Prostate specific membrane antigen or PSMA has been recognized as one of the important cellular markers for prostate cancer, the expression of which is enhanced many fold in prostate cancer and other tumor neovasculature. PSMA is a type II membrane glycoprotein with a short cytoplasmic N-terminal region, a transmembrane domain, and a 701 amino acid extracellular portion with 10 potential N-linked glycosylation sites. PSMA is a folate hydrolase, which cleaves terminal glutamates from poly- and gamma-glutamated folates; and NAALADase, which hydrolyses alpha-glutamate-linked dipeptide, N-acetyl-aspartyl-glutamate (NAAG) and is a glutamate carboxypeptidase.

METHODS

In our study we have used various enzymes or site directed mutagenesis to remove sugar molecules from PSMA protein and studied its folate hydrolase function.
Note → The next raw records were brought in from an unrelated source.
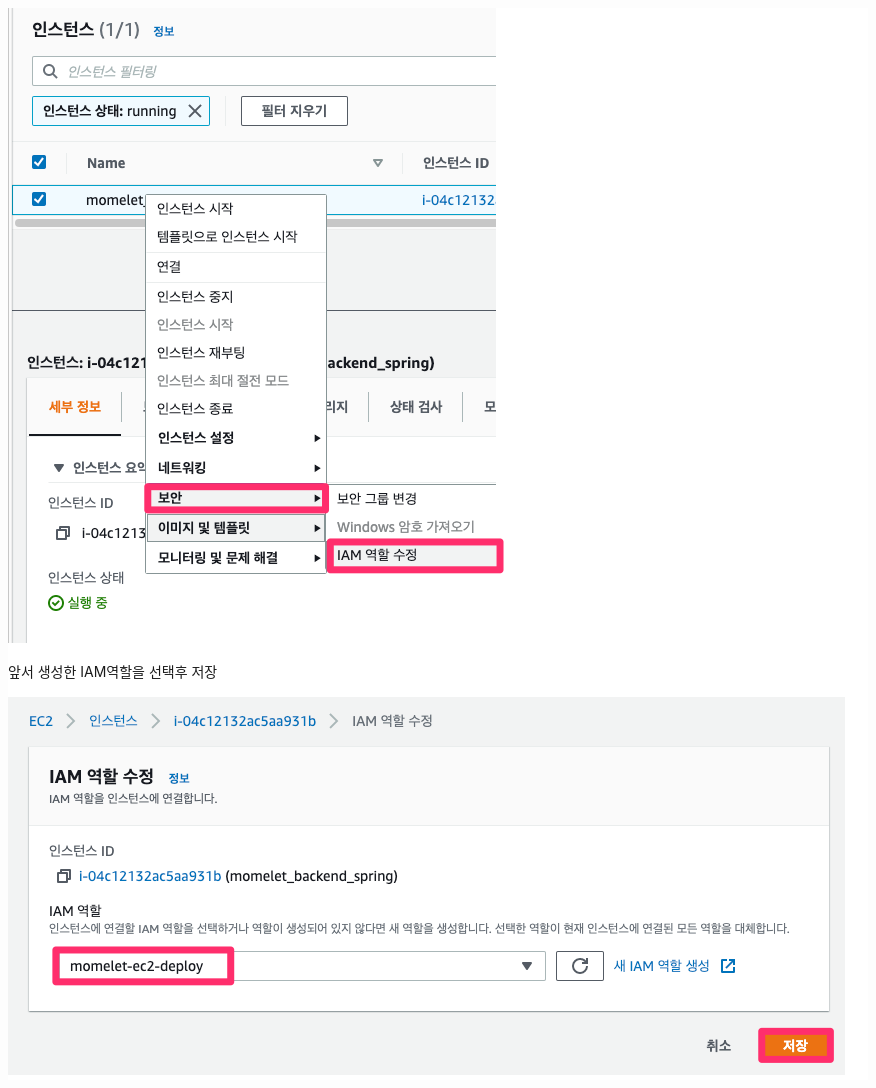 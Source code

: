 ![인스턴스___EC2_Management_Console](./images/EC2_Management_Console2.png)

앞서 생성한 IAM역할을 선택후 저장

![IAM_역할_수정___EC2_Management_Console](./images/EC2_Management_Console123452.png)
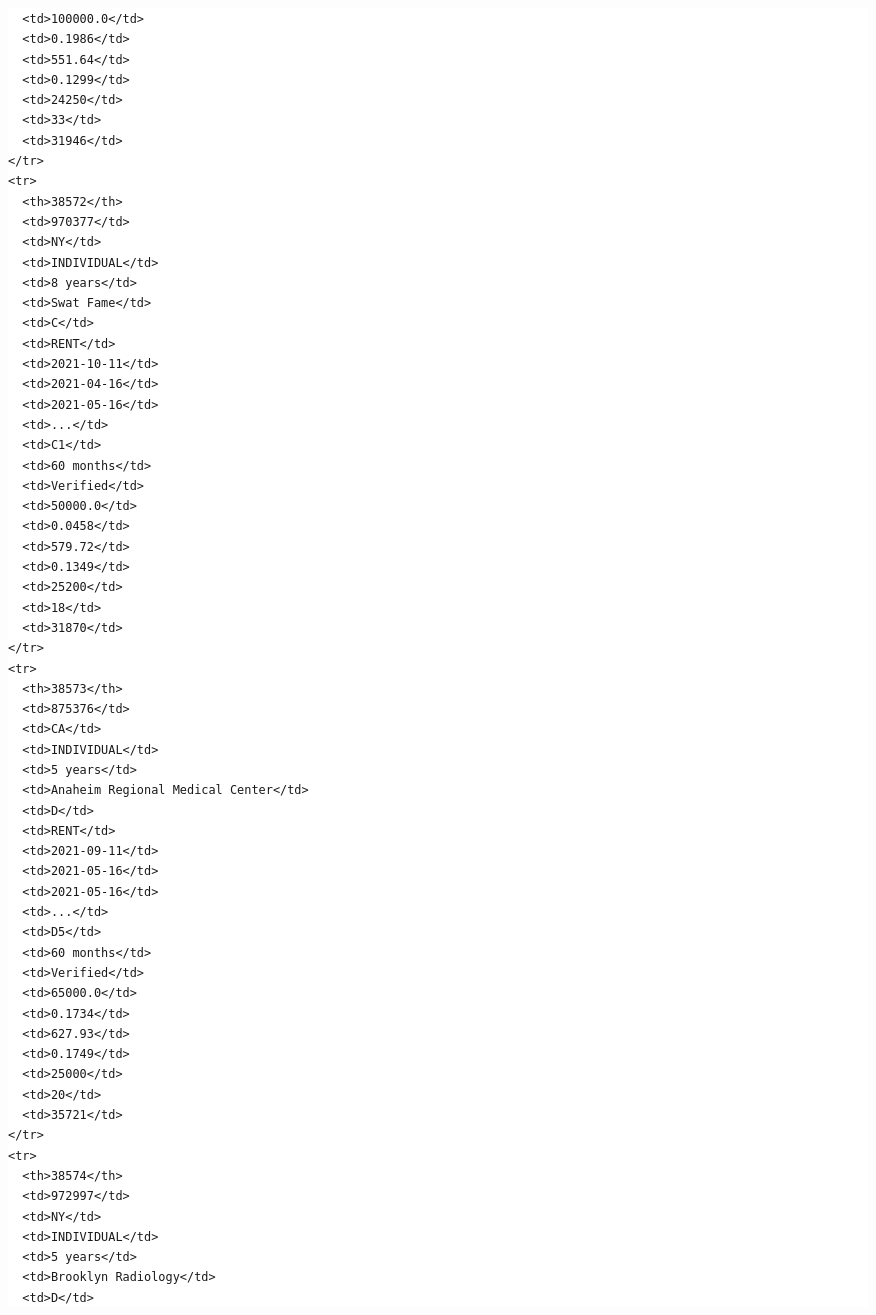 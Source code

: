       <td>100000.0</td>
      <td>0.1986</td>
      <td>551.64</td>
      <td>0.1299</td>
      <td>24250</td>
      <td>33</td>
      <td>31946</td>
    </tr>
    <tr>
      <th>38572</th>
      <td>970377</td>
      <td>NY</td>
      <td>INDIVIDUAL</td>
      <td>8 years</td>
      <td>Swat Fame</td>
      <td>C</td>
      <td>RENT</td>
      <td>2021-10-11</td>
      <td>2021-04-16</td>
      <td>2021-05-16</td>
      <td>...</td>
      <td>C1</td>
      <td>60 months</td>
      <td>Verified</td>
      <td>50000.0</td>
      <td>0.0458</td>
      <td>579.72</td>
      <td>0.1349</td>
      <td>25200</td>
      <td>18</td>
      <td>31870</td>
    </tr>
    <tr>
      <th>38573</th>
      <td>875376</td>
      <td>CA</td>
      <td>INDIVIDUAL</td>
      <td>5 years</td>
      <td>Anaheim Regional Medical Center</td>
      <td>D</td>
      <td>RENT</td>
      <td>2021-09-11</td>
      <td>2021-05-16</td>
      <td>2021-05-16</td>
      <td>...</td>
      <td>D5</td>
      <td>60 months</td>
      <td>Verified</td>
      <td>65000.0</td>
      <td>0.1734</td>
      <td>627.93</td>
      <td>0.1749</td>
      <td>25000</td>
      <td>20</td>
      <td>35721</td>
    </tr>
    <tr>
      <th>38574</th>
      <td>972997</td>
      <td>NY</td>
      <td>INDIVIDUAL</td>
      <td>5 years</td>
      <td>Brooklyn Radiology</td>
      <td>D</td>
We have performed a biochemical characterization of N-linked glycosylation of the various mutant proteins.

RESULTS

PSMA protein expressed in different prostate cancer cell lines is differentially glycosylated. Removal of sugar residues either enzymatically or by mutagenesis abolishes the enzyme activity of PSMA protein completely.

CONCLUSION

N-linked carbohydrate structures are important for the folate hydrolase function of the protein. Removal of sugars partially or completely causes PSMA to be enzymatically inactive, improperly folded, resulting in increased rate of degradation.